Progress bears down on Broome


Progress threatens to end the very thing it has bequeathed to Broome in Western Australia.

The state’s government has issued exploration rights to a more than 3750 square-kilometre area in the Kimberly, including most of Broome’s groundwater reserves.
Investigate
journalist, 
Melissa Fyfe.

What is now Broome, and is now and was then the traditional lands of the Yarwuru people, was first visited, it is mistakenly thought by explorer, William Dampier, who in fact explored the coast from Shark Bay to La Grange Bay, travelled north and then left the Australian coast.
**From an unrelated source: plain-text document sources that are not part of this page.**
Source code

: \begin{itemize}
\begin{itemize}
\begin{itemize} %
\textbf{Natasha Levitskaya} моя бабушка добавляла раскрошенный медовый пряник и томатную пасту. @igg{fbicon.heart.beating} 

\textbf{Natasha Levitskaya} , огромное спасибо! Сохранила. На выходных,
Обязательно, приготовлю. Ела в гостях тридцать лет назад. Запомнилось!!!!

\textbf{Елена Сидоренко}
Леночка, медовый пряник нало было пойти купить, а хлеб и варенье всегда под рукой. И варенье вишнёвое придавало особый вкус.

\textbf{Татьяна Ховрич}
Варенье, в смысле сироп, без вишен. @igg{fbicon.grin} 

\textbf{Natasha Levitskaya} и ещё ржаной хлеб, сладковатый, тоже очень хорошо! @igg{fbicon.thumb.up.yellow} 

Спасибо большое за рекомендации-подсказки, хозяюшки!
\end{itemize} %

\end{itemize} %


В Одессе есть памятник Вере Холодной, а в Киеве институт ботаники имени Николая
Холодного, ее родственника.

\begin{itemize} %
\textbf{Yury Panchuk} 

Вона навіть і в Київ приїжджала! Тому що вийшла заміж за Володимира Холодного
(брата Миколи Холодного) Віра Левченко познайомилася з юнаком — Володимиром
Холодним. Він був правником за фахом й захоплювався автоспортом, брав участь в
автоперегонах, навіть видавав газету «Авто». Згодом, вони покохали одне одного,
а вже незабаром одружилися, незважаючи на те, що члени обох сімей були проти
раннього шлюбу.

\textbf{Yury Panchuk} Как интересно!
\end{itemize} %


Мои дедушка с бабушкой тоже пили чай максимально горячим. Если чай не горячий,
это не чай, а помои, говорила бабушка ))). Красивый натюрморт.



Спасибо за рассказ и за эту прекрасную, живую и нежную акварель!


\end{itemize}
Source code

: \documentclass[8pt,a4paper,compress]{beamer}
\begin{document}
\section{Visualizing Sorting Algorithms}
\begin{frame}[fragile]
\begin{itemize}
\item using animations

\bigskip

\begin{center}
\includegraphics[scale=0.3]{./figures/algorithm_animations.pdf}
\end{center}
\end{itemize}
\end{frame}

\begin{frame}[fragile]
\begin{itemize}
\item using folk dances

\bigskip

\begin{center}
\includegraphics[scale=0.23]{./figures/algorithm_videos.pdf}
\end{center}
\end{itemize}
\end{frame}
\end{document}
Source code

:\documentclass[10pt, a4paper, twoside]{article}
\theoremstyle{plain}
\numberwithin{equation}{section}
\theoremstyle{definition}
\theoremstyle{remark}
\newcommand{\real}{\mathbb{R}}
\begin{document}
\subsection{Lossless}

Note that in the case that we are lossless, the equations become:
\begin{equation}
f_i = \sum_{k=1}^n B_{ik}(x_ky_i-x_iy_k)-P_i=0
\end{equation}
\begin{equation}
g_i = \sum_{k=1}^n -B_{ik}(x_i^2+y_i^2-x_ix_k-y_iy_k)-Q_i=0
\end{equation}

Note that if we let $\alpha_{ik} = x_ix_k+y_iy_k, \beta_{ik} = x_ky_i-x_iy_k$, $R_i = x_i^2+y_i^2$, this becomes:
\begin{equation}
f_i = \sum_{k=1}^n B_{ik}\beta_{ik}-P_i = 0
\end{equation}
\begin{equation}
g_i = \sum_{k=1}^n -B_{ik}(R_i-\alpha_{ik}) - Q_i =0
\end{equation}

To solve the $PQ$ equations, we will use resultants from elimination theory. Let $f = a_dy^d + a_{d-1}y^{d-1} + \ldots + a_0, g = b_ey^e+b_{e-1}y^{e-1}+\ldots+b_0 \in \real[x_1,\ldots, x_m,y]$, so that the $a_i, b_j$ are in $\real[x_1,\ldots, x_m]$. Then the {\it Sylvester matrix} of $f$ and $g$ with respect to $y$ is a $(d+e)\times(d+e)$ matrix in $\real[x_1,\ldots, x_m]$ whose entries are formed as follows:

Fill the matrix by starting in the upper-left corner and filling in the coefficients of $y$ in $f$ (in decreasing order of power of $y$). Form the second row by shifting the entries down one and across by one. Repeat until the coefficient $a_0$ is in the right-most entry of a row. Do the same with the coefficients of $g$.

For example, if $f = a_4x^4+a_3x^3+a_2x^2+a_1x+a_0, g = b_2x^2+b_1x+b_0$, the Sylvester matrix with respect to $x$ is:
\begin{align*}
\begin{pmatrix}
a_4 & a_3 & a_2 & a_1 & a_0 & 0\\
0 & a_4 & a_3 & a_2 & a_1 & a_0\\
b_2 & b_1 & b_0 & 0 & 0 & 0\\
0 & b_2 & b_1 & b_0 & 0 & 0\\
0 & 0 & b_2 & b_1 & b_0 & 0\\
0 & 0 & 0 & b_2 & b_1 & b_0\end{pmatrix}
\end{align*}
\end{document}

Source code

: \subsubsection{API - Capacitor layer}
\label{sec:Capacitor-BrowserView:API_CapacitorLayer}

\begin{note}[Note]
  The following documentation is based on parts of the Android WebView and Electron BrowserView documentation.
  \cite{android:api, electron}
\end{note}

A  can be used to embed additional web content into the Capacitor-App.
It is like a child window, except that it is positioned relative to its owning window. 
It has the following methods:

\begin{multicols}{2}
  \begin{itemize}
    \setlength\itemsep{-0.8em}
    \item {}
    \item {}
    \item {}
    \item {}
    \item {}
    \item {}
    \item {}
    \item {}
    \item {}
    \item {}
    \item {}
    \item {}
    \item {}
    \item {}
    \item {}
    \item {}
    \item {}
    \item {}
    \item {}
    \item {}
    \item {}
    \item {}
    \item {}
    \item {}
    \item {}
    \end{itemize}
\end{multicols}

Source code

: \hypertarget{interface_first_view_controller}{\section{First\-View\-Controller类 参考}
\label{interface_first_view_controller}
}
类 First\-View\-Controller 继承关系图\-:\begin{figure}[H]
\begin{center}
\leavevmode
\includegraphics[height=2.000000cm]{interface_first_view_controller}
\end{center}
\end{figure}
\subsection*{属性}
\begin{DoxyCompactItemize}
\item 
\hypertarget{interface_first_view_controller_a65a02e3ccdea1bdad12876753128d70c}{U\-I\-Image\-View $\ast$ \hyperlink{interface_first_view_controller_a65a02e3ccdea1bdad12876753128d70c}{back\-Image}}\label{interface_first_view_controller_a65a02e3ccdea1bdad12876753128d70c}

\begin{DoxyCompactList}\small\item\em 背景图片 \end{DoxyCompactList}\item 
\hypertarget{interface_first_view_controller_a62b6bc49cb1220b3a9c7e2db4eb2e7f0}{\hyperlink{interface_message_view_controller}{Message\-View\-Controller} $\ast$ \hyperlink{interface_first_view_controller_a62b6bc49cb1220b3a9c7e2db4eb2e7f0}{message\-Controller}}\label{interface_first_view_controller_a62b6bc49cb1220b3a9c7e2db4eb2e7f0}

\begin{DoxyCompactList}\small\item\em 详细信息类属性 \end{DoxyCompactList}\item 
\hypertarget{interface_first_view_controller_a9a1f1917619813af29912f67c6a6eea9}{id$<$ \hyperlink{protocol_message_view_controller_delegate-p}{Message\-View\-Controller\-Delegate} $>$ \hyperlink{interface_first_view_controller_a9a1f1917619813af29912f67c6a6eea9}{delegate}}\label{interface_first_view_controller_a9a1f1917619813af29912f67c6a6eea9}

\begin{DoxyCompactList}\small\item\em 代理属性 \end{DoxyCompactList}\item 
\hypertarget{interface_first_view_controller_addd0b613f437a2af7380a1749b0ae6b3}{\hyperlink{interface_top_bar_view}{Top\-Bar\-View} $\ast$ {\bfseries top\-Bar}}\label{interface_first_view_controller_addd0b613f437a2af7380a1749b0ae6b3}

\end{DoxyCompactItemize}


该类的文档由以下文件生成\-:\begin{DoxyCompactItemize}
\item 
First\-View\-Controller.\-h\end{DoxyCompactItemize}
Broome, named after WA Governor from 1883 to 1889, Sir Frederick Broome, evolved after it was suggested that the pearling industry could be served by a closer port in Roebuck Bay and Broome was chosen by John Forrest in 1883.

For decades after that, Broome was simply a pearling town to become a small, vibrant and insular town that reflected its remoteness from the rest of Australia.

Isolation preyed upon Broome heavily and little changed as the decades passed until the resources industry discovered Western Australia was rich in the goods it sought.

Subsequently what was once a remote, isolated and tiny village clinging to the edge of the Australia  continent, is now a thriving town of about 15 000 people,  frequently a chosen tourist destination for thousands.

Nearby Cable Beach, named as it was the place from which an undersea cable was laid in 1889 to Singapore, connecting Australia to England was for centuries a lonely beach frequented only by indigenous tribes, now has its own sumptuous Cable Beach Resort.

During the tourist season, the town grows to more than 45 000 people for months on end and with what was once only a dusty landing strip with few facilities, Broome now has an international airport.

Broome not only has an international
airport, it is also frequently visited
by cruise liners.
Progress has change Broome almost beyond recognition and again it is about feel the pressure of the tightening vice of change.

The exploration rights granted by the Western Government allows for hydraulic fracturing (“fracking”) in the search for gas and oil, a process that many question as being wholly inappropriate for such a dry continent as it uses huge quantities of water and has been shown to contaminate aquifers, the very thing upon which the progress of Broome hinges.

The situation is explored by investigative reporter, Melissa Fyfe, in The Age today (October 20, 2013) in a story headed: “Tourism mecca’s water supply on fracking alert”.